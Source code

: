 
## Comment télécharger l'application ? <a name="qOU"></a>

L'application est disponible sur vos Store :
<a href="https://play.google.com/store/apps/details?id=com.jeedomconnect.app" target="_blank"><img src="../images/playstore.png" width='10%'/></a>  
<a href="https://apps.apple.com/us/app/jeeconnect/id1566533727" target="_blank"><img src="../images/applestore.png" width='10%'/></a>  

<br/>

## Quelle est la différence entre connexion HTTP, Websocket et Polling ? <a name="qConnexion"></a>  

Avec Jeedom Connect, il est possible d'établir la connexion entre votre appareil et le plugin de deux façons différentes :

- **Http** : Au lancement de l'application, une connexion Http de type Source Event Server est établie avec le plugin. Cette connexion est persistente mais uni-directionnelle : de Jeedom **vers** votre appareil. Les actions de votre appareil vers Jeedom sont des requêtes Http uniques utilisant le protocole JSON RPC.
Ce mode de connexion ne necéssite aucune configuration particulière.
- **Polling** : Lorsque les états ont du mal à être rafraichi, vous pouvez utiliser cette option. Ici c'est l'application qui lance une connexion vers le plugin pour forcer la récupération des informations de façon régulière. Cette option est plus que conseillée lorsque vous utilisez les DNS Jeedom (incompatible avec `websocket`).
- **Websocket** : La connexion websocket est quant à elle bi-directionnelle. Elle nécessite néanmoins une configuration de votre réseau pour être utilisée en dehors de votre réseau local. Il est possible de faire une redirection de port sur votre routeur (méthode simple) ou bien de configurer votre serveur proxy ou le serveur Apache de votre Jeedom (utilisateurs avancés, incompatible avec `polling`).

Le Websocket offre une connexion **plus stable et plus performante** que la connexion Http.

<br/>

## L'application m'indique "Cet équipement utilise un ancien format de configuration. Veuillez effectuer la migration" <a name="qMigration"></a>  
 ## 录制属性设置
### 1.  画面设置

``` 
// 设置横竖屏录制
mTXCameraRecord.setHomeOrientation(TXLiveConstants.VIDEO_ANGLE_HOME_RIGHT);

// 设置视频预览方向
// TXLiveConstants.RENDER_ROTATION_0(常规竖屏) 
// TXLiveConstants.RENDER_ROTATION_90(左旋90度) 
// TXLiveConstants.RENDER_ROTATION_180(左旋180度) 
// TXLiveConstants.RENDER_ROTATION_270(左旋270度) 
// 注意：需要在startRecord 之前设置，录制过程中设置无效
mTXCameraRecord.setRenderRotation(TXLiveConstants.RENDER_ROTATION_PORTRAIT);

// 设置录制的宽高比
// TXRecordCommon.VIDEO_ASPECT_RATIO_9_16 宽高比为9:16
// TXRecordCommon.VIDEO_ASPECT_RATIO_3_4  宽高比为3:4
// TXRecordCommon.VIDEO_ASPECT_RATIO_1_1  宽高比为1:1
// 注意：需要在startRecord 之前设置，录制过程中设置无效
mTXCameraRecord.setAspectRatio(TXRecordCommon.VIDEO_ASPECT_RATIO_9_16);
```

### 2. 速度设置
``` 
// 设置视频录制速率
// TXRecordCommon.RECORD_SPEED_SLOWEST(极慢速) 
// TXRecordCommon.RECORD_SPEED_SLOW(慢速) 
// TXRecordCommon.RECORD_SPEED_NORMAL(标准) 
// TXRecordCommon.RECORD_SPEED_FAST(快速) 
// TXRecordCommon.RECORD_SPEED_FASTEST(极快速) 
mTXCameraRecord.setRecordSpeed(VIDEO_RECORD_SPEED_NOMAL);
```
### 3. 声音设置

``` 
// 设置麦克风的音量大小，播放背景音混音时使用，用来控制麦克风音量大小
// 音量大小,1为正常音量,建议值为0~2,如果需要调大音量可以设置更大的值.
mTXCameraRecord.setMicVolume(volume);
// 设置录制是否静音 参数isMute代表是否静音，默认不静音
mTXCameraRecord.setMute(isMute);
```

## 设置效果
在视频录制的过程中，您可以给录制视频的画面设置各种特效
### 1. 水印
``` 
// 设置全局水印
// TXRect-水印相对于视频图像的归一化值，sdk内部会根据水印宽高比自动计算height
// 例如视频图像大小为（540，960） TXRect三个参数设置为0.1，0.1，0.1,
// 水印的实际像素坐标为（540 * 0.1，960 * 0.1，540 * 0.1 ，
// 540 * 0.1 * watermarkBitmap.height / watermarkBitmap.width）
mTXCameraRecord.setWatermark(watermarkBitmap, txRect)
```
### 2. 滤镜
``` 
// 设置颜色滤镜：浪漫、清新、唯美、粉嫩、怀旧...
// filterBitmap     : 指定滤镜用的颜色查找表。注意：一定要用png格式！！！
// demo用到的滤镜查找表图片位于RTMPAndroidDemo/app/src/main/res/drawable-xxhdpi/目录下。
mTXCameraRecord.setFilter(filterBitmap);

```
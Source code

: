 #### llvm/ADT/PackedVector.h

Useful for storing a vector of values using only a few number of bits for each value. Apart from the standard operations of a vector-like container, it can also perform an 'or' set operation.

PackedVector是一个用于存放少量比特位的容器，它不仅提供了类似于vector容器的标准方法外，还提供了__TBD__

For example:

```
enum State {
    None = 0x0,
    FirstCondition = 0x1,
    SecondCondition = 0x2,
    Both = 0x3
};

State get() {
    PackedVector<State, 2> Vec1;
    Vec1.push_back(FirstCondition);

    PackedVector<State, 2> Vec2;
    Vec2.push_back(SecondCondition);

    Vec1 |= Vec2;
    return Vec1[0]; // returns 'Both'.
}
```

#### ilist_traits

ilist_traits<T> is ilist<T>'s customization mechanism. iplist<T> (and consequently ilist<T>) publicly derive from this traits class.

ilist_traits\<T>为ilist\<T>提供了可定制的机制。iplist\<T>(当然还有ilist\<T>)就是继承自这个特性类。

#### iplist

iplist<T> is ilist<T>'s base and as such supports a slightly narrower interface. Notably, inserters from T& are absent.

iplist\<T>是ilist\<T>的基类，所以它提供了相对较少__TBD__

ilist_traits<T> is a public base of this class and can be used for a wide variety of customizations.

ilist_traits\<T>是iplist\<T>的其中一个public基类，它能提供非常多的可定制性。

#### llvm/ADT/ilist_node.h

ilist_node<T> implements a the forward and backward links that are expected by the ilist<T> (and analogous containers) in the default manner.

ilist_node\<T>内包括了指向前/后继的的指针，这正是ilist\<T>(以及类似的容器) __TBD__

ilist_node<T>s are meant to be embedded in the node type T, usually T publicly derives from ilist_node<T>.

# # # # #

Using the material above, write out each entry again with nothing changed.

▶ **Response area**:
Source code

: 
## Comment télécharger l'application ? <a name="qOU"></a>

L'application est disponible sur vos Store :
<a href="https://play.google.com/store/apps/details?id=com.jeedomconnect.app" target="_blank"><img src="../images/playstore.png" width='10%'/></a>  
<a href="https://apps.apple.com/us/app/jeeconnect/id1566533727" target="_blank"><img src="../images/applestore.png" width='10%'/></a>  

<br/>

## Quelle est la différence entre connexion HTTP, Websocket et Polling ? <a name="qConnexion"></a>  

Avec Jeedom Connect, il est possible d'établir la connexion entre votre appareil et le plugin de deux façons différentes :

- **Http** : Au lancement de l'application, une connexion Http de type Source Event Server est établie avec le plugin. Cette connexion est persistente mais uni-directionnelle : de Jeedom **vers** votre appareil. Les actions de votre appareil vers Jeedom sont des requêtes Http uniques utilisant le protocole JSON RPC.
Ce mode de connexion ne necéssite aucune configuration particulière.
- **Polling** : Lorsque les états ont du mal à être rafraichi, vous pouvez utiliser cette option. Ici c'est l'application qui lance une connexion vers le plugin pour forcer la récupération des informations de façon régulière. Cette option est plus que conseillée lorsque vous utilisez les DNS Jeedom (incompatible avec `websocket`).
- **Websocket** : La connexion websocket est quant à elle bi-directionnelle. Elle nécessite néanmoins une configuration de votre réseau pour être utilisée en dehors de votre réseau local. Il est possible de faire une redirection de port sur votre routeur (méthode simple) ou bien de configurer votre serveur proxy ou le serveur Apache de votre Jeedom (utilisateurs avancés, incompatible avec `polling`).

Le Websocket offre une connexion **plus stable et plus performante** que la connexion Http.

<br/>

## L'application m'indique "Cet équipement utilise un ancien format de configuration. Veuillez effectuer la migration" <a name="qMigration"></a>  
 ## 录制属性设置
### 1.  画面设置

``` 
// 设置横竖屏录制
mTXCameraRecord.setHomeOrientation(TXLiveConstants.VIDEO_ANGLE_HOME_RIGHT);

// 设置视频预览方向
// TXLiveConstants.RENDER_ROTATION_0(常规竖屏) 
// TXLiveConstants.RENDER_ROTATION_90(左旋90度) 
// TXLiveConstants.RENDER_ROTATION_180(左旋180度) 
// TXLiveConstants.RENDER_ROTATION_270(左旋270度) 
// 注意：需要在startRecord 之前设置，录制过程中设置无效
mTXCameraRecord.setRenderRotation(TXLiveConstants.RENDER_ROTATION_PORTRAIT);

// 设置录制的宽高比
// TXRecordCommon.VIDEO_ASPECT_RATIO_9_16 宽高比为9:16
// TXRecordCommon.VIDEO_ASPECT_RATIO_3_4  宽高比为3:4
// TXRecordCommon.VIDEO_ASPECT_RATIO_1_1  宽高比为1:1
// 注意：需要在startRecord 之前设置，录制过程中设置无效
mTXCameraRecord.setAspectRatio(TXRecordCommon.VIDEO_ASPECT_RATIO_9_16);
```

### 2. 速度设置
``` 
// 设置视频录制速率
// TXRecordCommon.RECORD_SPEED_SLOWEST(极慢速) 
// TXRecordCommon.RECORD_SPEED_SLOW(慢速) 
// TXRecordCommon.RECORD_SPEED_NORMAL(标准) 
// TXRecordCommon.RECORD_SPEED_FAST(快速) 
// TXRecordCommon.RECORD_SPEED_FASTEST(极快速) 
mTXCameraRecord.setRecordSpeed(VIDEO_RECORD_SPEED_NOMAL);
```
### 3. 声音设置

``` 
// 设置麦克风的音量大小，播放背景音混音时使用，用来控制麦克风音量大小
// 音量大小,1为正常音量,建议值为0~2,如果需要调大音量可以设置更大的值.
mTXCameraRecord.setMicVolume(volume);
// 设置录制是否静音 参数isMute代表是否静音，默认不静音
mTXCameraRecord.setMute(isMute);
```

## 设置效果
在视频录制的过程中，您可以给录制视频的画面设置各种特效
### 1. 水印
``` 
// 设置全局水印
// TXRect-水印相对于视频图像的归一化值，sdk内部会根据水印宽高比自动计算height
// 例如视频图像大小为（540，960） TXRect三个参数设置为0.1，0.1，0.1,
// 水印的实际像素坐标为（540 * 0.1，960 * 0.1，540 * 0.1 ，
// 540 * 0.1 * watermarkBitmap.height / watermarkBitmap.width）
mTXCameraRecord.setWatermark(watermarkBitmap, txRect)
```
### 2. 滤镜
``` 
// 设置颜色滤镜：浪漫、清新、唯美、粉嫩、怀旧...
// filterBitmap     : 指定滤镜用的颜色查找表。注意：一定要用png格式！！！
// demo用到的滤镜查找表图片位于RTMPAndroidDemo/app/src/main/res/drawable-xxhdpi/目录下。
mTXCameraRecord.setFilter(filterBitmap);

```
Source code

: #### llvm/ADT/PackedVector.h

Useful for storing a vector of values using only a few number of bits for each value. Apart from the standard operations of a vector-like container, it can also perform an 'or' set operation.

PackedVector是一个用于存放少量比特位的容器，它不仅提供了类似于vector容器的标准方法外，还提供了__TBD__

For example:

```
enum State {
    None = 0x0,
    FirstCondition = 0x1,
    SecondCondition = 0x2,
    Both = 0x3
};

State get() {
    PackedVector<State, 2> Vec1;
    Vec1.push_back(FirstCondition);

    PackedVector<State, 2> Vec2;
    Vec2.push_back(SecondCondition);

    Vec1 |= Vec2;
    return Vec1[0]; // returns 'Both'.
}
```

#### ilist_traits

ilist_traits<T> is ilist<T>'s customization mechanism. iplist<T> (and consequently ilist<T>) publicly derive from this traits class.

ilist_traits\<T>为ilist\<T>提供了可定制的机制。iplist\<T>(当然还有ilist\<T>)就是继承自这个特性类。

#### iplist

iplist<T> is ilist<T>'s base and as such supports a slightly narrower interface. Notably, inserters from T& are absent.

iplist\<T>是ilist\<T>的基类，所以它提供了相对较少__TBD__

ilist_traits<T> is a public base of this class and can be used for a wide variety of customizations.

ilist_traits\<T>是iplist\<T>的其中一个public基类，它能提供非常多的可定制性。

#### llvm/ADT/ilist_node.h

ilist_node<T> implements a the forward and backward links that are expected by the ilist<T> (and analogous containers) in the default manner.

ilist_node\<T>内包括了指向前/后继的的指针，这正是ilist\<T>(以及类似的容器) __TBD__

ilist_node<T>s are meant to be embedded in the node type T, usually T publicly derives from ilist_node<T>.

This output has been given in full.